Collected data
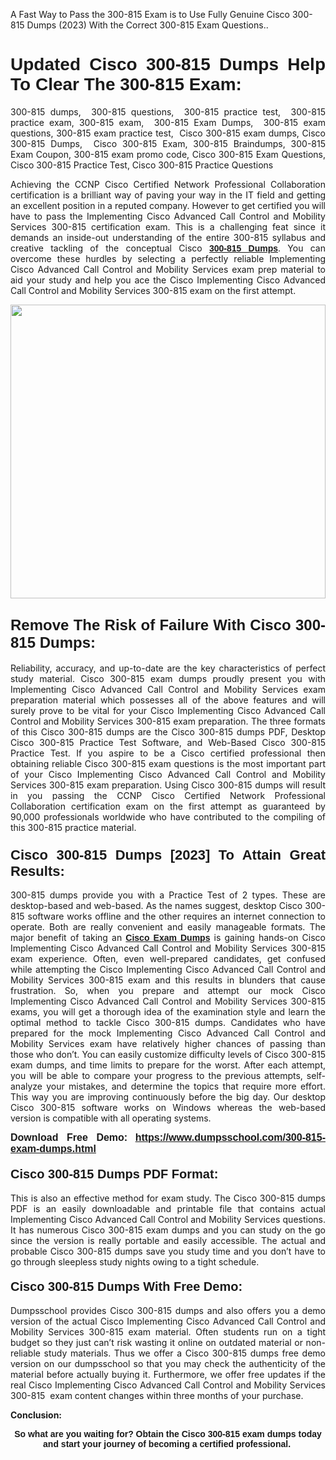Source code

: 
<p>A Fast Way to Pass the 300-815 Exam is to Use Fully Genuine Cisco 300-815 Dumps (2023) With the Correct 300-815 Exam Questions..</p>

<h1 style="text-align: justify;"><strong><span style="font-family:Verdana,Geneva,sans-serif;">Updated Cisco 300-815 Dumps Help To Clear The 300-815 Exam:</span></strong></h1>

<p style="text-align: justify;">300-815 dumps,  300-815 questions,  300-815 practice test,  300-815 practice exam, 300-815 exam,  300-815 Exam Dumps,  300-815 exam questions, 300-815 exam practice test,  Cisco 300-815 exam dumps, Cisco 300-815 Dumps,  Cisco 300-815 Exam, 300-815 Braindumps, 300-815 Exam Coupon, 300-815 exam promo code, Cisco 300-815 Exam Questions, Cisco 300-815 Practice Test, Cisco 300-815 Practice Questions</p>

<p style="text-align: justify;">Achieving the CCNP Cisco Certified Network Professional Collaboration certification is a brilliant way of paving your way in the IT field and getting an excellent position in a reputed company. However to get certified you will have to pass the Implementing Cisco Advanced Call Control and Mobility Services 300-815 certification exam. This is a challenging feat since it demands an inside-out understanding of the entire 300-815 syllabus and creative tackling of the conceptual Cisco <a href="https://www.dumpsschool.com/300-815-exam-dumps.html"><span style="font-family:Verdana,Geneva,sans-serif;"><strong>300-815 Dumps</strong></span></a>. You can overcome these hurdles by selecting a perfectly reliable Implementing Cisco Advanced Call Control and Mobility Services exam prep material to aid your study and help you ace the Cisco Implementing Cisco Advanced Call Control and Mobility Services 300-815 exam on the first attempt.</p>

<p style="text-align: justify;"><a href="https://www.dumpsschool.com/300-815-exam-dumps.html"><img alt="" src="https://lh3.googleusercontent.com/pw/AL9nZEXTnx-h3VAwmQ42NpyJBmUK-fANKF8vsH2hymHVf8ycIwJ47iI4Qn_pkCv8nx_DV5UvAc8WAssduHJKtvkHIPf8d8IQFAZC6offZ_lfhXQ5UUBSi1Ff8m31hLznjs03QyiSesC6U3Rcr4jLl4JRY5US=w904-h513-no" style="width: 100%; height: 470px;" /></a></p>

<h2 style="text-align: justify;"><span style="font-size:24px;"><span style="font-family:Verdana,Geneva,sans-serif;"><strong>Remove The Risk of Failure With Cisco 300-815 Dumps:</strong></span></span></h2>

<p style="text-align: justify;">Reliability, accuracy, and up-to-date are the key characteristics of perfect study material. Cisco 300-815 exam dumps proudly present you with Implementing Cisco Advanced Call Control and Mobility Services exam preparation material which possesses all of the above features and will surely prove to be vital for your Cisco Implementing Cisco Advanced Call Control and Mobility Services 300-815 exam preparation. The three formats of this Cisco 300-815 dumps are the Cisco 300-815 dumps PDF, Desktop Cisco 300-815 Practice Test Software, and Web-Based Cisco 300-815 Practice Test. If you aspire to be a Cisco certified professional then obtaining reliable Cisco 300-815 exam questions is the most important part of your Cisco Implementing Cisco Advanced Call Control and Mobility Services 300-815 exam preparation. Using Cisco 300-815 dumps will result in you passing the CCNP Cisco Certified Network Professional Collaboration certification exam on the first attempt as guaranteed by 90,000 professionals worldwide who have contributed to the compiling of this 300-815 practice material.</p>

<h3 style="text-align: justify;"><span style="font-family:Verdana,Geneva,sans-serif;"><strong><span style="font-size:22px;">Cisco 300-815 Dumps [2023] To Attain Great Results:</span></strong></span></h3>

<p style="text-align: justify;">300-815 dumps provide you with a Practice Test of 2 types. These are desktop-based and web-based. As the names suggest, desktop Cisco 300-815 software works offline and the other requires an internet connection to operate. Both are really convenient and easily manageable formats. The major benefit of taking an <a href="https://www.dumpsschool.com/cisco-braindumps.html"><span style="font-family:Verdana,Geneva,sans-serif;"><strong>Cisco Exam Dumps</strong></span></a> is gaining hands-on Cisco Implementing Cisco Advanced Call Control and Mobility Services 300-815 exam experience. Often, even well-prepared candidates, get confused while attempting the Cisco Implementing Cisco Advanced Call Control and Mobility Services 300-815 exam and this results in blunders that cause frustration. So, when you prepare and attempt our mock Cisco Implementing Cisco Advanced Call Control and Mobility Services 300-815 exams, you will get a thorough idea of the examination style and learn the optimal method to tackle Cisco 300-815 dumps. Candidates who have prepared for the mock Implementing Cisco Advanced Call Control and Mobility Services exam have relatively higher chances of passing than those who don’t. You can easily customize difficulty levels of Cisco 300-815 exam dumps, and time limits to prepare for the worst. After each attempt, you will be able to compare your progress to the previous attempts, self-analyze your mistakes, and determine the topics that require more effort. This way you are improving continuously before the big day. Our desktop Cisco 300-815 software works on Windows whereas the web-based version is compatible with all operating systems.</p>

<p style="text-align: justify;"><strong><span style="font-family:Verdana,Geneva,sans-serif;"><span style="font-size:16px;">Download Free Demo:</span></span> <span style="font-family:Verdana,Geneva,sans-serif;"><span style="font-size:16px;"><a href="https://www.dumpsschool.com/300-815-exam-dumps.html">https://www.dumpsschool.com/300-815-exam-dumps.html</a></span></span></strong></p>

<h4 style="text-align: justify;"><strong><span style="font-size:20px;"><span style="font-family:Verdana,Geneva,sans-serif;">Cisco 300-815 Dumps PDF Format:</span></span></strong></h4>

<p style="text-align: justify;">This is also an effective method for exam study. The Cisco 300-815 dumps PDF is an easily downloadable and printable file that contains actual Implementing Cisco Advanced Call Control and Mobility Services questions. It has numerous Cisco 300-815 exam dumps and you can study on the go since the version is really portable and easily accessible. The actual and probable Cisco 300-815 dumps save you study time and you don’t have to go through sleepless study nights owing to a tight schedule.</p>

<h4 style="text-align: justify;"><span style="font-size:20px;"><strong><span style="font-family:Verdana,Geneva,sans-serif;">Cisco 300-815 Dumps With Free Demo:</span></strong></span></h4>

<p style="text-align: justify;">Dumpsschool provides Cisco 300-815 dumps and also offers you a demo version of the actual Cisco Implementing Cisco Advanced Call Control and Mobility Services 300-815 exam material. Often students run on a tight budget so they just can’t risk wasting it online on outdated material or non-reliable study materials. Thus we offer a Cisco 300-815 dumps free demo version on our dumpsschool so that you may check the authenticity of the material before actually buying it. Furthermore, we offer free updates if the real Cisco Implementing Cisco Advanced Call Control and Mobility Services 300-815  exam content changes within three months of your purchase.</p>

<p style="text-align: justify;"><strong>Conclusion:</strong></p>

<p style="text-align: center;"><span style="font-family:Verdana,Geneva,sans-serif;"><strong>So what are you waiting for? Obtain the Cisco 300-815 exam dumps today and start your journey of becoming a certified professional.</strong> </span></p>
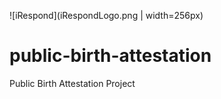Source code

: ![iRespond](iRespondLogo.png | width=256px)
# public-birth-attestation
Public Birth Attestation Project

» Required work:
If a line of the data above holds the string "size", count it, then give only the final number.

» Answer to this task:
5